- EXERCISE OBJECTIVE
Retype the data below without altering anything.

- DATA SHOWN
+++++

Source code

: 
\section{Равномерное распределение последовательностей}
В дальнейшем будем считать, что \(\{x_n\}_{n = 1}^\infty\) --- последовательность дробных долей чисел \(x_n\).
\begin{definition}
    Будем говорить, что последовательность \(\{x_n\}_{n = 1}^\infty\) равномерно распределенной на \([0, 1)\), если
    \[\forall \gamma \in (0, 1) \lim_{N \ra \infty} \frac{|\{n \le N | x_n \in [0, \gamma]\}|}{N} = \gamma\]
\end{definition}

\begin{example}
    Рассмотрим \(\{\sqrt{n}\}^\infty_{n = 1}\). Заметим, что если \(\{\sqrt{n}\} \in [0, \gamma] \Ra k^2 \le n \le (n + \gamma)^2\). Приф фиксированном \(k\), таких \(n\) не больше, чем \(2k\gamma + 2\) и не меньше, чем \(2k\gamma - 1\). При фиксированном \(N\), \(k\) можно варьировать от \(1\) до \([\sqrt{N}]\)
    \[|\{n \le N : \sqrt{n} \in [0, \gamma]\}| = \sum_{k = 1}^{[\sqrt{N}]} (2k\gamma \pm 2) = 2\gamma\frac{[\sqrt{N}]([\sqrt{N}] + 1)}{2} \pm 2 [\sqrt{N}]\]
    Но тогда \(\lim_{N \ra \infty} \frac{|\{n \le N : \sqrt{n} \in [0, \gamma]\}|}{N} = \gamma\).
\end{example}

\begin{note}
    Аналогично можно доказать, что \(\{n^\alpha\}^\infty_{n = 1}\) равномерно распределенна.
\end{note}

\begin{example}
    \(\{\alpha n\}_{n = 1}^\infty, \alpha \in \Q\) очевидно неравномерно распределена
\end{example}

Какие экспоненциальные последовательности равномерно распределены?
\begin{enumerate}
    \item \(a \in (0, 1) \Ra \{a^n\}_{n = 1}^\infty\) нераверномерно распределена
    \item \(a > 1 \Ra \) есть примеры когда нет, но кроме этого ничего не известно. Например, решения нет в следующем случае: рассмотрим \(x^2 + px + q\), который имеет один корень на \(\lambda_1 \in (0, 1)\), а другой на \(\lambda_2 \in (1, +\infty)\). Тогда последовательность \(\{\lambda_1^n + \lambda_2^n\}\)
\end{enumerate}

+++++

- TASK SOLUTION
Source code

: 
\section{Равномерное распределение последовательностей}
В дальнейшем будем считать, что \(\{x_n\}_{n = 1}^\infty\) --- последовательность дробных долей чисел \(x_n\).
\begin{definition}
    Будем говорить, что последовательность \(\{x_n\}_{n = 1}^\infty\) равномерно распределенной на \([0, 1)\), если
    \[\forall \gamma \in (0, 1) \lim_{N \ra \infty} \frac{|\{n \le N | x_n \in [0, \gamma]\}|}{N} = \gamma\]
\end{definition}

\begin{example}
    Рассмотрим \(\{\sqrt{n}\}^\infty_{n = 1}\). Заметим, что если \(\{\sqrt{n}\} \in [0, \gamma] \Ra k^2 \le n \le (n + \gamma)^2\). Приф фиксированном \(k\), таких \(n\) не больше, чем \(2k\gamma + 2\) и не меньше, чем \(2k\gamma - 1\). При фиксированном \(N\), \(k\) можно варьировать от \(1\) до \([\sqrt{N}]\)
    \[|\{n \le N : \sqrt{n} \in [0, \gamma]\}| = \sum_{k = 1}^{[\sqrt{N}]} (2k\gamma \pm 2) = 2\gamma\frac{[\sqrt{N}]([\sqrt{N}] + 1)}{2} \pm 2 [\sqrt{N}]\]
    Но тогда \(\lim_{N \ra \infty} \frac{|\{n \le N : \sqrt{n} \in [0, \gamma]\}|}{N} = \gamma\).
\end{example}

\begin{note}
    Аналогично можно доказать, что \(\{n^\alpha\}^\infty_{n = 1}\) равномерно распределенна.
\end{note}

\begin{example}
    \(\{\alpha n\}_{n = 1}^\infty, \alpha \in \Q\) очевидно неравномерно распределена
\end{example}

Какие экспоненциальные последовательности равномерно распределены?
\begin{enumerate}
    \item \(a \in (0, 1) \Ra \{a^n\}_{n = 1}^\infty\) нераверномерно распределена
    \item \(a > 1 \Ra \) есть примеры когда нет, но кроме этого ничего не известно. Например, решения нет в следующем случае: рассмотрим \(x^2 + px + q\), который имеет один корень на \(\lambda_1 \in (0, 1)\), а другой на \(\lambda_2 \in (1, +\infty)\). Тогда последовательность \(\{\lambda_1^n + \lambda_2^n\}\)
\end{enumerate}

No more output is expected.